Stored dataset items:
*** Block opens ***

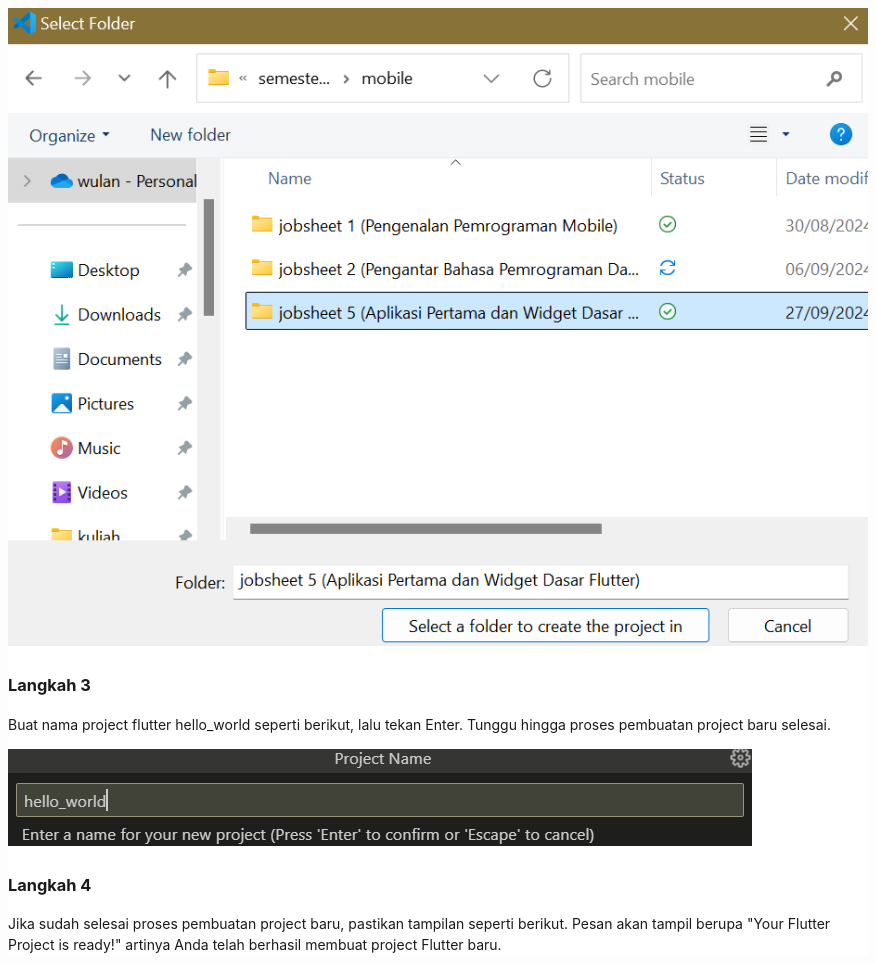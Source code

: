 ![Langkah 2](/images/p1_langkah2.png)

### Langkah 3
Buat nama project flutter hello_world seperti berikut, lalu tekan Enter. Tunggu hingga proses pembuatan project baru selesai.

![Langkah 3](/images/p1_langkah3.png)

### Langkah 4
Jika sudah selesai proses pembuatan project baru, pastikan tampilan seperti berikut. Pesan akan tampil berupa "Your Flutter Project is ready!" artinya Anda telah berhasil membuat project Flutter baru.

*** Block closes ***

Instructions to follow: Restate the records above in full, word for word. Keep pictures out.

Exercise result:
Source code

: ![Langkah 2](/images/p1_langkah2.png)

### Langkah 3
Buat nama project flutter hello_world seperti berikut, lalu tekan Enter. Tunggu hingga proses pembuatan project baru selesai.

![Langkah 3](/images/p1_langkah3.png)

### Langkah 4
Jika sudah selesai proses pembuatan project baru, pastikan tampilan seperti berikut. Pesan akan tampil berupa "Your Flutter Project is ready!" artinya Anda telah berhasil membuat project Flutter baru.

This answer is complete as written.